Сибило. Откуда я возьму идею? Я им предлагал куртизанок в картинках — не хотят. Но что я могу придумать? Заговор... террор... (При каждом слове думает и отрицательно качает головой.) Голод? Старо, с тысяча девятьсот семнадцатого года одно и то же. (Просматривает газеты.) Удрал Некрасов. (Читает.) Нет подробностей. Кто-нибудь на этом заработает. Только не я. (Снова раздумывает.) Саботаж, заговор.
Жорж громко чихает.
Если бы мне по крайней мере дали спокойно работать! Заговор... террор... Может быть, попробовать с другого конца? Западная культура.. Миссия Европы... Свобода духа...
Жорж чихает.
Замолчите, вы там! (Снова ищет.) Заговор в картинках... заговор без картинок.
Жорж чихает.
Сибило. Да я убью этого мерзавца!
Жорж снова чихает. За сценой: «Черт возьми!»
(В ярости.) Ах, так? Хватят. (Снимает телефонную трубку.) Алло!.. Полиция?.. Говорит Рене Сибило, журналист, улица Гульден, тринадцать, первый этаж налево. Ко мне проник какой-то подозрительный тип, пришлите кого-нибудь.

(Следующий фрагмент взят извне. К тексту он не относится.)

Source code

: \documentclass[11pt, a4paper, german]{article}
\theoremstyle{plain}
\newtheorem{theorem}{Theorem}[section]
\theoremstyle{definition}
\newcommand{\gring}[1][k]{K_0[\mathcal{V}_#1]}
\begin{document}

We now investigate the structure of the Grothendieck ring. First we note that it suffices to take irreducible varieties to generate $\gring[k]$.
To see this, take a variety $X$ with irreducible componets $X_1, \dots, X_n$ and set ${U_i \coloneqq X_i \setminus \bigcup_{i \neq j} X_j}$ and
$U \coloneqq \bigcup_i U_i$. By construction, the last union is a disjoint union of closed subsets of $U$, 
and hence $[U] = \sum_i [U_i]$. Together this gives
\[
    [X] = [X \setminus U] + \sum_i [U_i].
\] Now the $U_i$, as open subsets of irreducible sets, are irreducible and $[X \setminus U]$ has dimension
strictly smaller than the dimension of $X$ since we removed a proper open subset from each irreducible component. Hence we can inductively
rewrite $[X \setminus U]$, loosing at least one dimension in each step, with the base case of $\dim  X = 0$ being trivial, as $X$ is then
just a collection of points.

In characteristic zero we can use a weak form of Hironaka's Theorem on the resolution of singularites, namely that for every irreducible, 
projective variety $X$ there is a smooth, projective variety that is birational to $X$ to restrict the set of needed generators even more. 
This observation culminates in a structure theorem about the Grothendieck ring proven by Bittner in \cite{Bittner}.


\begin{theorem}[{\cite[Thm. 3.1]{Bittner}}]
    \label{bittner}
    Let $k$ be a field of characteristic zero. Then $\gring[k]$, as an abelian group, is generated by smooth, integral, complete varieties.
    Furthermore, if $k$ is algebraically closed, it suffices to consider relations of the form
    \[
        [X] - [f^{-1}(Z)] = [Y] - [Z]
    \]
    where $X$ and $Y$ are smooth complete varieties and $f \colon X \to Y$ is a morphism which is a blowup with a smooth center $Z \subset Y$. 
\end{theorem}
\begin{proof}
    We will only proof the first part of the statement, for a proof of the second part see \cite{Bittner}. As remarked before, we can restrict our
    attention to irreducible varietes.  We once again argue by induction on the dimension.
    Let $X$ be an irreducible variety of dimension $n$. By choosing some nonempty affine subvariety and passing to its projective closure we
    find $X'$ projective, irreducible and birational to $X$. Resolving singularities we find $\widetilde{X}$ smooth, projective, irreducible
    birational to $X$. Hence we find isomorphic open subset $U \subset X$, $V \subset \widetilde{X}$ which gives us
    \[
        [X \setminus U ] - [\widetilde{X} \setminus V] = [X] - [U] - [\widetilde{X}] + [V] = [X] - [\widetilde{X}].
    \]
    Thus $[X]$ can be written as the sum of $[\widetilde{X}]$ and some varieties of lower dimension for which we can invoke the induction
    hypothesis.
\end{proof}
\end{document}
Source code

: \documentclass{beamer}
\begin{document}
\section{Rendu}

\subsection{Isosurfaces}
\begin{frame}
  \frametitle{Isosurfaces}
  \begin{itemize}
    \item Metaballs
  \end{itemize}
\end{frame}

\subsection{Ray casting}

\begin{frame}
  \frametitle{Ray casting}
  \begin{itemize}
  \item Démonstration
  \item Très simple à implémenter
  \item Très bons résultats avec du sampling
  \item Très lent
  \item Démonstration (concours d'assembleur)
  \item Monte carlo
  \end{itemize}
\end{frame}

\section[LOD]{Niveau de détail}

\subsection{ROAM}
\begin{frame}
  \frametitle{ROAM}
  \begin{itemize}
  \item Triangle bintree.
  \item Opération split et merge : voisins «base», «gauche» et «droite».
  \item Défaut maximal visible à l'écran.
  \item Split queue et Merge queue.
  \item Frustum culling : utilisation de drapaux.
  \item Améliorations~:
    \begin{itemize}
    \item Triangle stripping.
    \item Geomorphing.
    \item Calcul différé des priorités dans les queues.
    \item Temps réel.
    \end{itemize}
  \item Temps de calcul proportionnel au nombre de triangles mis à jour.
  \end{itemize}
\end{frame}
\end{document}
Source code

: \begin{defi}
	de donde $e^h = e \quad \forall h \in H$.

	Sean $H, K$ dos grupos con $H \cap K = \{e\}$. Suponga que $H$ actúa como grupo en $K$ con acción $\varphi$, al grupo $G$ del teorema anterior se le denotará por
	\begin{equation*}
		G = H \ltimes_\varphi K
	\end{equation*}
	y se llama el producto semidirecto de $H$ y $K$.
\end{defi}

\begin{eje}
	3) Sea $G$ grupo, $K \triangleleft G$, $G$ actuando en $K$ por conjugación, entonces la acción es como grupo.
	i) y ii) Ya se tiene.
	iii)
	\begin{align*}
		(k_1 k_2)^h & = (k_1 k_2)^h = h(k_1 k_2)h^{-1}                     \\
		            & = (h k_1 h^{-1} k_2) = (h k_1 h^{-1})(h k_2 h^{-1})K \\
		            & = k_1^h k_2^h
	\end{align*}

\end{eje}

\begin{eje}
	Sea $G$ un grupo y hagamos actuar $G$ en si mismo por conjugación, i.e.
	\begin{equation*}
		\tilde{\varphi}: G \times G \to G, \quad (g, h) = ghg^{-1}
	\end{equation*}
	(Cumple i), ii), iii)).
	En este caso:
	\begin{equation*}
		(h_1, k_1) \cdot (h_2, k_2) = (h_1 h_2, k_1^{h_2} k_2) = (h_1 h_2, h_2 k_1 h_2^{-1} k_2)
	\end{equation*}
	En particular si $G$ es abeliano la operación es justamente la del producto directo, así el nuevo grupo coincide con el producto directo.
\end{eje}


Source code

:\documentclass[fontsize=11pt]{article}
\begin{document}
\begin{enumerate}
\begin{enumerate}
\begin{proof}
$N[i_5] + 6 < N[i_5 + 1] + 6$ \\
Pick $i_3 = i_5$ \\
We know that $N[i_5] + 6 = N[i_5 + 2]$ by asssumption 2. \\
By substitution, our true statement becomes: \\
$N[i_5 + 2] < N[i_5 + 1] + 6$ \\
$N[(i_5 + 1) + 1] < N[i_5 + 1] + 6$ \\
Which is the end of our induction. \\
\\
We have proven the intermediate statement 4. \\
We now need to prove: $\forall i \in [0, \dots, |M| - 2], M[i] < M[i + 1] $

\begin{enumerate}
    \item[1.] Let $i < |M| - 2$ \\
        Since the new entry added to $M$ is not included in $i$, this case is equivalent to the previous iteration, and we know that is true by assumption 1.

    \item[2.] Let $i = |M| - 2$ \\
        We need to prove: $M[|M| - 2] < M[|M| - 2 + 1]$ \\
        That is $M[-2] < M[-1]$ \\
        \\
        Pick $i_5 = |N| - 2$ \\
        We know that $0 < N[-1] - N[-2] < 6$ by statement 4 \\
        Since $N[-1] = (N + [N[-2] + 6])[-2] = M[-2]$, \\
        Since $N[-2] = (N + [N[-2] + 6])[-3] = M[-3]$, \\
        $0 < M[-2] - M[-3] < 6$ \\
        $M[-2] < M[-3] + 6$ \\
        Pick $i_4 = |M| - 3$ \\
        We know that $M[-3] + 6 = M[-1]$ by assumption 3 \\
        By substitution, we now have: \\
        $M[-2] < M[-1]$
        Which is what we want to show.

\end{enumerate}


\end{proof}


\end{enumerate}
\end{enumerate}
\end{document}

Жорж слушал в дверях и теперь выходит.
Сибило, Жорж.
Жорж. Вы действительно порядочный человек! Разрешите пожать вашу руку. (Подходит с протянутой рукой.)
Сибило (отскакивая). Помогите!
Жорж (бросается на него). Тише, тише! (Зажимает рот Сибило рукой.) Разве у меня лицо убийцы? Это — трагическое недоразумение. Я вами восхищаюсь, а вы думаете, что я хочу вас убить. Вы должны служить примером фальшивым либералам. Они потеряли всякое чувство долга. Не бойтесь, я не убегу. Я вас прославлю. Завтра все газеты напишут, что меня арестовали в вашем доме. Вы мне верите?
Сибило в состоянии только кивнуть.
(Отпускает его.) Теперь разрешите мне полюбоваться порядочным человеком во всем его величии. (Пауза.) Если я вам скажу, что я собирался покончить с собой, спасаясь от полиции?
Сибило. Не пытайтесь меня разжалобить.